When Ron Rivera took over as Washington’s new coach, he probably thought it was going to be a standard rebuilding job. He did something similar during his time with the Carolina Panthers — taking over a 2-14 franchise and leading them to the Super Bowl in just five years. Instead, he walked into a raging tempest which included a rushed changing of the team’s moniker and a damning report from the Washington Post — which included several specific examples of sexual harassment in the workplace.
On Thursday evening, Will Hobson and Liz Clarke of The Post shared the stories of 15 former Washington employees who claim they survived what was a completely inappropriate experience at Redskins Park in Ashburn. In a statement that served as a response, the team said it had hired D.C. attorney Beth Wilkinson and her firm, Wilkinson Walsh, “to conduct a thorough independent review of this entire matter and help the team set new employee standards for the future.”
“The Washington Redskins football team takes issues of employee conduct seriously … While we do not speak to specific employee situations publicly, when new allegations of conduct are brought forward that are contrary to these policies, we address them promptly,” the team said.
This bombshell of a report has nothing to do with Rivera, but he felt led to respond to the disturbing exposé just hours after it was published.
“Biggest thing is we have to move forward from this and make sure everybody understands we have policies that we will follow and that we have an open door policy with no retribution,” Rivera said, via John Keim of ESPN. “Plus my daughter works for the team and I sure as hell am not going to allow any of this!”

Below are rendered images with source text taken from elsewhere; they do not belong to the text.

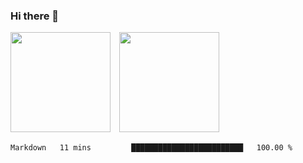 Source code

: ### Hi there 👋

<!--
**s1see/s1see** is a ✨ _special_ ✨ repository because its `README.md` (this file) appears on your GitHub profile.

Here are some ideas to get you started:

- 🔭 I’m currently working on ...
- 🌱 I’m currently learning ...
- 👯 I’m looking to collaborate on ...
- 🤔 I’m looking for help with ...
- 💬 Ask me about ...
- 📫 How to reach me: ...
- 😄 Pronouns: ...
- ⚡ Fun fact: ...
-->
<img src="https://github-readme-stats.vercel.app/api?username=s1see&count_private=true&show_icons=true&theme=vue" height="160">　<img src="https://github-readme-stats.vercel.app/api/top-langs/?username=s1see&layout=compact&theme=vue" height="160">
<!--START_SECTION:waka-->

```text
Markdown   11 mins         █████████████████████████   100.00 %
```

<!--END_SECTION:waka-->
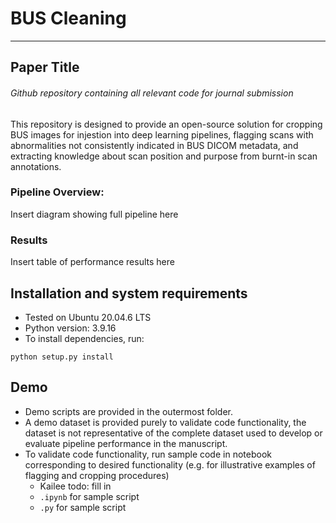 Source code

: # BUS Cleaning
---
## Paper Title
###### Github repository containing all relevant code for journal submission
This repository is designed to provide an open-source solution for cropping BUS images for injestion into deep learning pipelines, flagging scans with abnormalities not consistently indicated in BUS DICOM metadata, and extracting knowledge about scan position and purpose from burnt-in scan annotations. 

### Pipeline Overview:
Insert diagram showing full pipeline here

### Results
Insert table of performance results here 

## Installation and system requirements
- Tested on Ubuntu 20.04.6 LTS
- Python version: 3.9.16
- To install dependencies, run:
```python3
python setup.py install
```
## Demo
- Demo scripts are provided in the outermost folder.
- A demo dataset is provided purely to validate code functionality, the dataset is not representative of the complete dataset used to develop or evaluate pipeline performance in the manuscript. 
- To validate code functionality, run sample code in notebook corresponding to desired functionality (e.g. for illustrative examples of flagging and cropping procedures)
	- Kailee todo: fill in 
    - `.ipynb` for sample script
    - `.py` for sample script
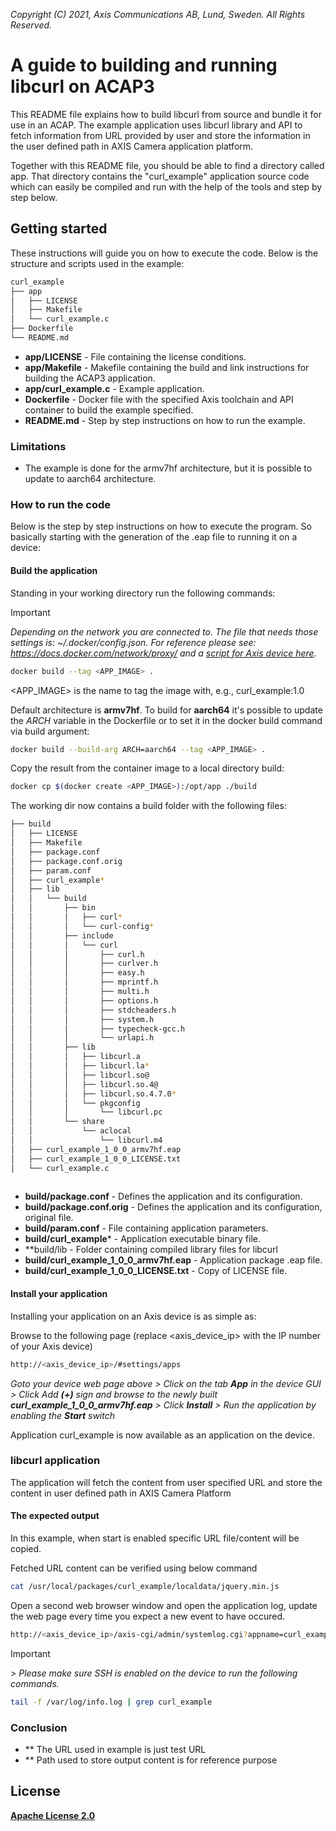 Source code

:  *Copyright (C) 2021, Axis Communications AB, Lund, Sweden. All Rights Reserved.*

# A guide to building and running libcurl on ACAP3
This README file explains how to build libcurl from source and bundle it for use in an ACAP. The example application uses libcurl library and API to fetch information from
URL provided by user and store the information in the user defined path in AXIS Camera application platform.

Together with this README file, you should be able to find a directory called app. That directory contains the "curl_example" application source code which can easily
be compiled and run with the help of the tools and step by step below.

## Getting started
These instructions will guide you on how to execute the code. Below is the structure and scripts used in the example:

```bash
curl_example
├── app
│   ├── LICENSE
│   ├── Makefile     
│   └── curl_example.c   
├── Dockerfile        
└── README.md
```

* **app/LICENSE**        - File containing the license conditions.
* **app/Makefile**       - Makefile containing the build and link instructions for building the ACAP3 application.
* **app/curl_example.c** - Example application.
* **Dockerfile**         - Docker file with the specified Axis toolchain and API container to build the example specified.
* **README.md**          - Step by step instructions on how to run the example.

### Limitations
* The example is done for the armv7hf architecture, but it is possible to update to aarch64 architecture.

### How to run the code
Below is the step by step instructions on how to execute the program. So basically starting with the generation of the .eap file to running it on a device:

#### Build the application
Standing in your working directory run the following commands:

> [!IMPORTANT]
> *Depending on the network you are connected to.
The file that needs those settings is: *~/.docker/config.json.*
For reference please see: https://docs.docker.com/network/proxy/ and a
[script for Axis device here](../FAQs.md#HowcanIset-upnetworkproxysettingsontheAxisdevice?).*

```bash
docker build --tag <APP_IMAGE> .
```

<APP_IMAGE> is the name to tag the image with, e.g., curl_example:1.0

Default architecture is **armv7hf**. To build for **aarch64** it's possible to
update the *ARCH* variable in the Dockerfile or to set it in the docker build
command via build argument:
```bash
docker build --build-arg ARCH=aarch64 --tag <APP_IMAGE> .
```

Copy the result from the container image to a local directory build:

```bash
docker cp $(docker create <APP_IMAGE>):/opt/app ./build
```

The working dir now contains a build folder with the following files:

```bash
├── build
│   ├── LICENSE
│   ├── Makefile
│   ├── package.conf
│   ├── package.conf.orig
│   ├── param.conf
│   ├── curl_example*
│   ├── lib
│   │   └── build
│   │       ├── bin
│   │       │   ├── curl*
│   │       │   └── curl-config*
│   │       ├── include
│   │       │   └── curl
│   │       │       ├── curl.h  
│   │       │       ├── curlver.h
│   │       │       ├── easy.h
│   │       │       ├── mprintf.h
│   │       │       ├── multi.h
│   │       │       ├── options.h
│   │       │       ├── stdcheaders.h
│   │       │       ├── system.h
│   │       │       ├── typecheck-gcc.h 
│   │       │       └── urlapi.h
│   │       ├── lib
│   │       │   ├── libcurl.a
│   │       │   ├── libcurl.la*
│   │       │   ├── libcurl.so@
│   │       │   ├── libcurl.so.4@
│   │       │   ├── libcurl.so.4.7.0*   
│   │       │   └── pkgconfig
│   │       │       └── libcurl.pc 
│   │       └── share
│   │           └── aclocal
│   │               └── libcurl.m4
│   ├── curl_example_1_0_0_armv7hf.eap
│   ├── curl_example_1_0_0_LICENSE.txt
│   └── curl_example.c
 
```

* **build/package.conf** - Defines the application and its configuration.
* **build/package.conf.orig** - Defines the application and its configuration, original file.
* **build/param.conf** - File containing application parameters.
* **build/curl_example*** - Application executable binary file.
* **build/lib - Folder containing compiled library files for libcurl
* **build/curl_example_1_0_0_armv7hf.eap** - Application package .eap file.
* **build/curl_example_1_0_0_LICENSE.txt** - Copy of LICENSE file.

#### Install your application
Installing your application on an Axis device is as simple as:

Browse to the following page (replace <axis_device_ip> with the IP number of your Axis device)

```bash
http://<axis_device_ip>/#settings/apps
```

*Goto your device web page above > Click on the tab **App** in the device GUI > Click Add **(+)** sign and browse to
the newly built **curl_example_1_0_0_armv7hf.eap** > Click **Install** > Run the application by enabling the **Start** switch*

Application curl_example is now available as an application on the device.

### libcurl application
The application will fetch the content from user specified URL and store the content in user defined path in AXIS Camera Platform  


#### The expected output
In this example, when start is enabled specific URL file/content will be copied.

Fetched URL content can be verified using below command

```bash
cat /usr/local/packages/curl_example/localdata/jquery.min.js
```

Open a second web browser window and open the application log, update the web page every time you expect a new event to have occured.

```bash
http://<axis_device_ip>/axis-cgi/admin/systemlog.cgi?appname=curl_example
```

>[!IMPORTANT]
*> Please make sure SSH is enabled on the device to run the following commands.*
```bash
tail -f /var/log/info.log | grep curl_example
```
### Conclusion

* ** The URL used in example is just test URL
* ** Path used to store output content is for reference purpose 

## License
**[Apache License 2.0](../../LICENSE)**
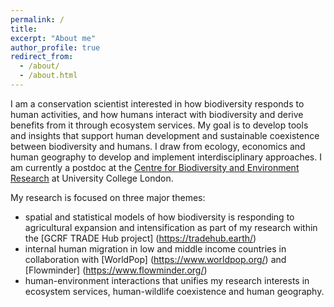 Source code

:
 ```yaml
---
permalink: /
title: 
excerpt: "About me"
author_profile: true
redirect_from: 
  - /about/
  - /about.html
---
```


I am a conservation scientist interested in how biodiversity responds to human activities, and how humans interact with biodiversity and derive benefits from it through ecosystem services. My goal is to develop tools and insights that support human development and sustainable coexistence between biodiversity and humans. I draw from ecology, economics and human geography to develop and implement interdisciplinary approaches. I am currently a postdoc at the [Centre for Biodiversity and Environment Research](https://www.ucl.ac.uk/biosciences/departments/genetics-evolution-and-environment/research/centre-biodiversity-and-environment-research-cber) at University College London.

 My research is focused on three major themes: 

* spatial and statistical models of how biodiversity is responding to agricultural expansion and intensification as part of my research within the [GCRF TRADE Hub project] (https://tradehub.earth/)
* internal human migration in low and middle income countries in collaboration with [WorldPop] (https://www.worldpop.org/) and [Flowminder] (https://www.flowminder.org/)
* human-environment interactions that unifies my research interests in ecosystem services, human-wildlife coexistence and human geography. 


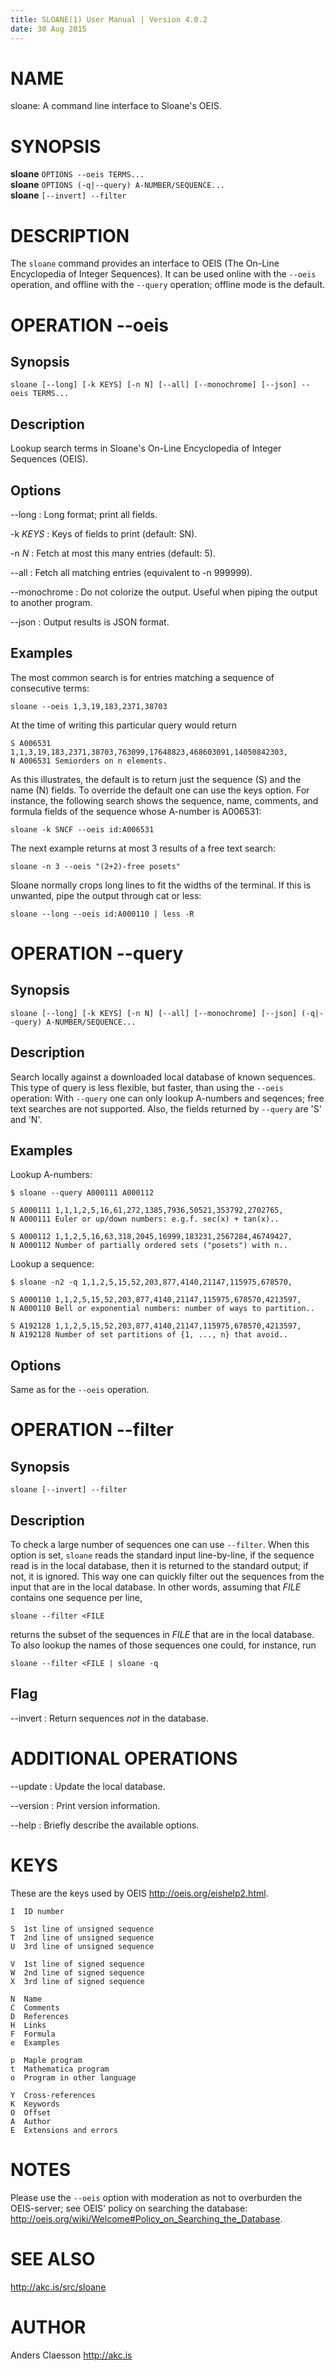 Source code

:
 ```yaml
---
title: SLOANE(1) User Manual | Version 4.0.2
date: 30 Aug 2015
---
```


# NAME

sloane: A command line interface to Sloane's OEIS.

# SYNOPSIS

**sloane** `OPTIONS --oeis TERMS...`  
**sloane** `OPTIONS (-q|--query) A-NUMBER/SEQUENCE...`  
**sloane** `[--invert] --filter`  

# DESCRIPTION

The `sloane` command provides an interface to OEIS (The On-Line
Encyclopedia of Integer Sequences). It can be used online with the
`--oeis` operation, and offline with the `--query` operation; offline
mode is the default.

# OPERATION --oeis

## Synopsis

`sloane [--long] [-k KEYS] [-n N] [--all] [--monochrome] [--json] --oeis TERMS...`

## Description

Lookup search terms in Sloane's On-Line Encyclopedia of Integer
Sequences (OEIS).

## Options

--long
:   Long format; print all fields.

-k *KEYS*
:   Keys of fields to print (default: SN).

-n *N*
:   Fetch at most this many entries (default: 5).

--all
:   Fetch all matching entries (equivalent to -n 999999).

--monochrome
:   Do not colorize the output. Useful when piping the output to another
    program.

--json
:   Output results is JSON format.

## Examples

The most common search is for entries matching a sequence of consecutive terms:

    sloane --oeis 1,3,19,183,2371,38703

At the time of writing this particular query would return

    S A006531 1,1,3,19,183,2371,38703,763099,17648823,468603091,14050842303,
    N A006531 Semiorders on n elements.

As this illustrates, the default is to return just the sequence (S) and
the name (N) fields. To override the default one can use the keys
option. For instance, the following search shows the sequence, name,
comments, and formula fields of the sequence whose A-number is A006531:

    sloane -k SNCF --oeis id:A006531

The next example returns at most 3 results of a free text search:

    sloane -n 3 --oeis "(2+2)-free posets"

Sloane normally crops long lines to fit the widths of the terminal. If
this is unwanted, pipe the output through cat or less:

    sloane --long --oeis id:A000110 | less -R

# OPERATION --query

## Synopsis

`sloane [--long] [-k KEYS] [-n N] [--all] [--monochrome] [--json] (-q|--query) A-NUMBER/SEQUENCE...`

## Description

Search locally against a downloaded local database of known
sequences. This type of query is less flexible, but faster, than using
the `--oeis` operation: With `--query` one can only lookup
A-numbers and seqences; free text searches are not supported. Also, the
fields returned by `--query` are 'S' and 'N'.

## Examples

Lookup A-numbers:

    $ sloane --query A000111 A000112
    
    S A000111 1,1,1,2,5,16,61,272,1385,7936,50521,353792,2702765,
    N A000111 Euler or up/down numbers: e.g.f. sec(x) + tan(x)..
    
    S A000112 1,1,2,5,16,63,318,2045,16999,183231,2567284,46749427,
    N A000112 Number of partially ordered sets ("posets") with n..

Lookup a sequence:

    $ sloane -n2 -q 1,1,2,5,15,52,203,877,4140,21147,115975,678570,
    
    S A000110 1,1,2,5,15,52,203,877,4140,21147,115975,678570,4213597,
    N A000110 Bell or exponential numbers: number of ways to partition..
    
    S A192128 1,1,2,5,15,52,203,877,4140,21147,115975,678570,4213597,
    N A192128 Number of set partitions of {1, ..., n} that avoid..

## Options

Same as for the `--oeis` operation.

# OPERATION --filter

## Synopsis

`sloane [--invert] --filter`

## Description

To check a large number of sequences one can use `--filter`.  When this
option is set, `sloane` reads the standard input line-by-line, if the
sequence read is in the local database, then it is returned to the
standard output; if not, it is ignored. This way one can quickly filter
out the sequences from the input that are in the local database. In
other words, assuming that *FILE* contains one sequence per line,

    sloane --filter <FILE

returns the subset of the sequences in *FILE* that are in the local
database. To also lookup the names of those sequences one could, for
instance, run

    sloane --filter <FILE | sloane -q

## Flag

--invert
:   Return sequences *not* in the database.

# ADDITIONAL OPERATIONS

--update
:   Update the local database.

--version
:   Print version information.

--help
:   Briefly describe the available options.


# KEYS

These are the keys used by OEIS <http://oeis.org/eishelp2.html>.

    I  ID number

    S  1st line of unsigned sequence
    T  2nd line of unsigned sequence
    U  3rd line of unsigned sequence

    V  1st line of signed sequence
    W  2nd line of signed sequence
    X  3rd line of signed sequence

    N  Name
    C  Comments
    D  References
    H  Links
    F  Formula
    e  Examples

    p  Maple program
    t  Mathematica program
    o  Program in other language

    Y  Cross-references
    K  Keywords
    O  Offset
    A  Author
    E  Extensions and errors

# NOTES

Please use the `--oeis` option with moderation as not to overburden the
OEIS-server; see OEIS' policy on searching the database:
<http://oeis.org/wiki/Welcome#Policy_on_Searching_the_Database>.

# SEE ALSO

<http://akc.is/src/sloane>

# AUTHOR

Anders Claesson <http://akc.is>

Rivera may have had nothing to do with this development, but he will likely have to serve as the leading voice in Washington’s recovery. While team owner Dan Snyder was not accused of any sexual harassment, several former employees did blame him for an understaffed human resources department and what they viewed as a “sophomoric culture of verbal abuse among top executives that they believed played a role in how those executives treated their employees.” Snyder also reportedly routinely belittled top executives. One was a former male cheerleader in college, and Snyder once allegedly ordered him to do cartwheels for their entertainment after an executive staff meeting.
Snyder’s future as the team’s owner at this time is unknown, and this latest situation coupled with minority shareholders looking to sell their stakes doesn’t exactly bode well for him. Rivera may have been in D.C. for just six months, but from this statement, it’s clear he’s ready to step up to the plate as one of Washington’s new leaders.